# WHAT YOU NEED TO DO:
When you write out the records, keep every line exactly as it is.

Dataset records:
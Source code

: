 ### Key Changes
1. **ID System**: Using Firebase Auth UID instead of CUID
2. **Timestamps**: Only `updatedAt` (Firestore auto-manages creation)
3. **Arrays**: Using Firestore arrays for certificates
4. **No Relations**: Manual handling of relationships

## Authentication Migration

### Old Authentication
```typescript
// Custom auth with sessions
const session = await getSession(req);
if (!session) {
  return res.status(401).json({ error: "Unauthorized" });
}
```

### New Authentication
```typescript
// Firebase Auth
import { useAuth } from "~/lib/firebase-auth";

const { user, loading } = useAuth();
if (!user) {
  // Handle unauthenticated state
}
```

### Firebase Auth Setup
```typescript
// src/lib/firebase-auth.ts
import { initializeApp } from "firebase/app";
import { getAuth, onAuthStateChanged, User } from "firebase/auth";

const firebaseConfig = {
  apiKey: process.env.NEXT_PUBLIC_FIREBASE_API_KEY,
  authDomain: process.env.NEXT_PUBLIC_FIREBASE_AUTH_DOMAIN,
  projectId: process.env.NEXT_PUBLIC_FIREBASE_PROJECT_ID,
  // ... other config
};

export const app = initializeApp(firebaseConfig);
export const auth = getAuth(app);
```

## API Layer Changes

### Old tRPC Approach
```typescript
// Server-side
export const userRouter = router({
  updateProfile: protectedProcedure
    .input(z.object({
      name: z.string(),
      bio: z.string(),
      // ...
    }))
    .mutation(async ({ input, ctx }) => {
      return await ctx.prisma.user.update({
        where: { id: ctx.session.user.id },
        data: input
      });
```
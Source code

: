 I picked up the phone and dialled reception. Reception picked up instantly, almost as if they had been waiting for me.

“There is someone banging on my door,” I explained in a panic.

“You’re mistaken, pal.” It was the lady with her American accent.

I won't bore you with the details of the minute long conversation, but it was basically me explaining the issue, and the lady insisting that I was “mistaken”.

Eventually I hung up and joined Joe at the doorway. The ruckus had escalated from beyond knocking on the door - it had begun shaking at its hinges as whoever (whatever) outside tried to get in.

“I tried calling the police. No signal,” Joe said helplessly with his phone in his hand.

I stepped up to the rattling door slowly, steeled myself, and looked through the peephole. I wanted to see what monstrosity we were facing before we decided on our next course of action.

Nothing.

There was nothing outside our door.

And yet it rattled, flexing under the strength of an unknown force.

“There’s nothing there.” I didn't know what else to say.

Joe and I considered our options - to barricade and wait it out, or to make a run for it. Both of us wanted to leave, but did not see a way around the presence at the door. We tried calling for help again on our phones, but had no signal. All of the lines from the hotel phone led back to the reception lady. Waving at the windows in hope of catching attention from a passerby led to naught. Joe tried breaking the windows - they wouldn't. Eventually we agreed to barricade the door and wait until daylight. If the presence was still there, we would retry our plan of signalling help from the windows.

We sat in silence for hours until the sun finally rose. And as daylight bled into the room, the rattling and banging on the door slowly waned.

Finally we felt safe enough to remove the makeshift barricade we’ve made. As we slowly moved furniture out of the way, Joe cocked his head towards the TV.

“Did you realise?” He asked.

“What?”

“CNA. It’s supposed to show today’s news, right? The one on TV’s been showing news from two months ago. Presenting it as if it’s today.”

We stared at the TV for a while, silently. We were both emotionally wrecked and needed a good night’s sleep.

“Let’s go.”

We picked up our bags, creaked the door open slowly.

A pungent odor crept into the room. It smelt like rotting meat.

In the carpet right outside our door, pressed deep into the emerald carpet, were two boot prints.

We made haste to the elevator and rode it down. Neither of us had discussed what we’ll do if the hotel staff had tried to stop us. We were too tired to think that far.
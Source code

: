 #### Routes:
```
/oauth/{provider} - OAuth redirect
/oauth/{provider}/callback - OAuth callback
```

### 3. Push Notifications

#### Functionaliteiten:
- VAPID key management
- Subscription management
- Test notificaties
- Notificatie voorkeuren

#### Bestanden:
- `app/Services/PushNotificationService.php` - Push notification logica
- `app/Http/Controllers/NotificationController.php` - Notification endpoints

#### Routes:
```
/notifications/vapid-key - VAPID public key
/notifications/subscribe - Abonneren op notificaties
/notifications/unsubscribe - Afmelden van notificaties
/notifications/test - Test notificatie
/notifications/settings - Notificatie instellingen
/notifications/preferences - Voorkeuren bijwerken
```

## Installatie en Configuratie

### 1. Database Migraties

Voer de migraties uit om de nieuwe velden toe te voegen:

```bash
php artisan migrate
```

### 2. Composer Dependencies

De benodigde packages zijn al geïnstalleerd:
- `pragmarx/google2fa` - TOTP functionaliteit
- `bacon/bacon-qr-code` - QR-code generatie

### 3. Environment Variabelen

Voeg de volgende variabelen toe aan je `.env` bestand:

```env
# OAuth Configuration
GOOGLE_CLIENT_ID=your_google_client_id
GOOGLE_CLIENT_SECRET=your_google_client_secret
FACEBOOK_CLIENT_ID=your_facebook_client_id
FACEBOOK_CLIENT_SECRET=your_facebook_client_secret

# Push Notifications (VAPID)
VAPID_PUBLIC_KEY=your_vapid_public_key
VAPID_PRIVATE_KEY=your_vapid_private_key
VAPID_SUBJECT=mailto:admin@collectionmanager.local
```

# TASK SOLUTION:
Source code

: ### Key Changes
1. **ID System**: Using Firebase Auth UID instead of CUID
2. **Timestamps**: Only `updatedAt` (Firestore auto-manages creation)
3. **Arrays**: Using Firestore arrays for certificates
4. **No Relations**: Manual handling of relationships

## Authentication Migration

### Old Authentication
```typescript
// Custom auth with sessions
const session = await getSession(req);
if (!session) {
  return res.status(401).json({ error: "Unauthorized" });
}
```

### New Authentication
```typescript
// Firebase Auth
import { useAuth } from "~/lib/firebase-auth";

const { user, loading } = useAuth();
if (!user) {
  // Handle unauthenticated state
}
```

### Firebase Auth Setup
```typescript
// src/lib/firebase-auth.ts
import { initializeApp } from "firebase/app";
import { getAuth, onAuthStateChanged, User } from "firebase/auth";

const firebaseConfig = {
  apiKey: process.env.NEXT_PUBLIC_FIREBASE_API_KEY,
  authDomain: process.env.NEXT_PUBLIC_FIREBASE_AUTH_DOMAIN,
  projectId: process.env.NEXT_PUBLIC_FIREBASE_PROJECT_ID,
  // ... other config
};

export const app = initializeApp(firebaseConfig);
export const auth = getAuth(app);
```

## API Layer Changes

### Old tRPC Approach
```typescript
// Server-side
export const userRouter = router({
  updateProfile: protectedProcedure
    .input(z.object({
      name: z.string(),
      bio: z.string(),
      // ...
    }))
    .mutation(async ({ input, ctx }) => {
      return await ctx.prisma.user.update({
        where: { id: ctx.session.user.id },
        data: input
      });
```
Source code

: I picked up the phone and dialled reception. Reception picked up instantly, almost as if they had been waiting for me.

“There is someone banging on my door,” I explained in a panic.

“You’re mistaken, pal.” It was the lady with her American accent.

I won't bore you with the details of the minute long conversation, but it was basically me explaining the issue, and the lady insisting that I was “mistaken”.

Eventually I hung up and joined Joe at the doorway. The ruckus had escalated from beyond knocking on the door - it had begun shaking at its hinges as whoever (whatever) outside tried to get in.

“I tried calling the police. No signal,” Joe said helplessly with his phone in his hand.

I stepped up to the rattling door slowly, steeled myself, and looked through the peephole. I wanted to see what monstrosity we were facing before we decided on our next course of action.

Nothing.

There was nothing outside our door.

And yet it rattled, flexing under the strength of an unknown force.

“There’s nothing there.” I didn't know what else to say.

Joe and I considered our options - to barricade and wait it out, or to make a run for it. Both of us wanted to leave, but did not see a way around the presence at the door. We tried calling for help again on our phones, but had no signal. All of the lines from the hotel phone led back to the reception lady. Waving at the windows in hope of catching attention from a passerby led to naught. Joe tried breaking the windows - they wouldn't. Eventually we agreed to barricade the door and wait until daylight. If the presence was still there, we would retry our plan of signalling help from the windows.

We sat in silence for hours until the sun finally rose. And as daylight bled into the room, the rattling and banging on the door slowly waned.

Finally we felt safe enough to remove the makeshift barricade we’ve made. As we slowly moved furniture out of the way, Joe cocked his head towards the TV.

“Did you realise?” He asked.

“What?”

“CNA. It’s supposed to show today’s news, right? The one on TV’s been showing news from two months ago. Presenting it as if it’s today.”

We stared at the TV for a while, silently. We were both emotionally wrecked and needed a good night’s sleep.

“Let’s go.”

We picked up our bags, creaked the door open slowly.

A pungent odor crept into the room. It smelt like rotting meat.

In the carpet right outside our door, pressed deep into the emerald carpet, were two boot prints.

We made haste to the elevator and rode it down. Neither of us had discussed what we’ll do if the hotel staff had tried to stop us. We were too tired to think that far.
Source code

: #### Routes:
```
/oauth/{provider} - OAuth redirect
/oauth/{provider}/callback - OAuth callback
```

### 3. Push Notifications

#### Functionaliteiten:
- VAPID key management
- Subscription management
- Test notificaties
- Notificatie voorkeuren

#### Bestanden:
- `app/Services/PushNotificationService.php` - Push notification logica
- `app/Http/Controllers/NotificationController.php` - Notification endpoints

#### Routes:
```
/notifications/vapid-key - VAPID public key
/notifications/subscribe - Abonneren op notificaties
/notifications/unsubscribe - Afmelden van notificaties
/notifications/test - Test notificatie
/notifications/settings - Notificatie instellingen
/notifications/preferences - Voorkeuren bijwerken
```

## Installatie en Configuratie

### 1. Database Migraties

Voer de migraties uit om de nieuwe velden toe te voegen:

```bash
php artisan migrate
```

### 2. Composer Dependencies

De benodigde packages zijn al geïnstalleerd:
- `pragmarx/google2fa` - TOTP functionaliteit
- `bacon/bacon-qr-code` - QR-code generatie

### 3. Environment Variabelen

Voeg de volgende variabelen toe aan je `.env` bestand:

```env
# OAuth Configuration
GOOGLE_CLIENT_ID=your_google_client_id
GOOGLE_CLIENT_SECRET=your_google_client_secret
FACEBOOK_CLIENT_ID=your_facebook_client_id
FACEBOOK_CLIENT_SECRET=your_facebook_client_secret

# Push Notifications (VAPID)
VAPID_PUBLIC_KEY=your_vapid_public_key
VAPID_PRIVATE_KEY=your_vapid_private_key
VAPID_SUBJECT=mailto:admin@collectionmanager.local
```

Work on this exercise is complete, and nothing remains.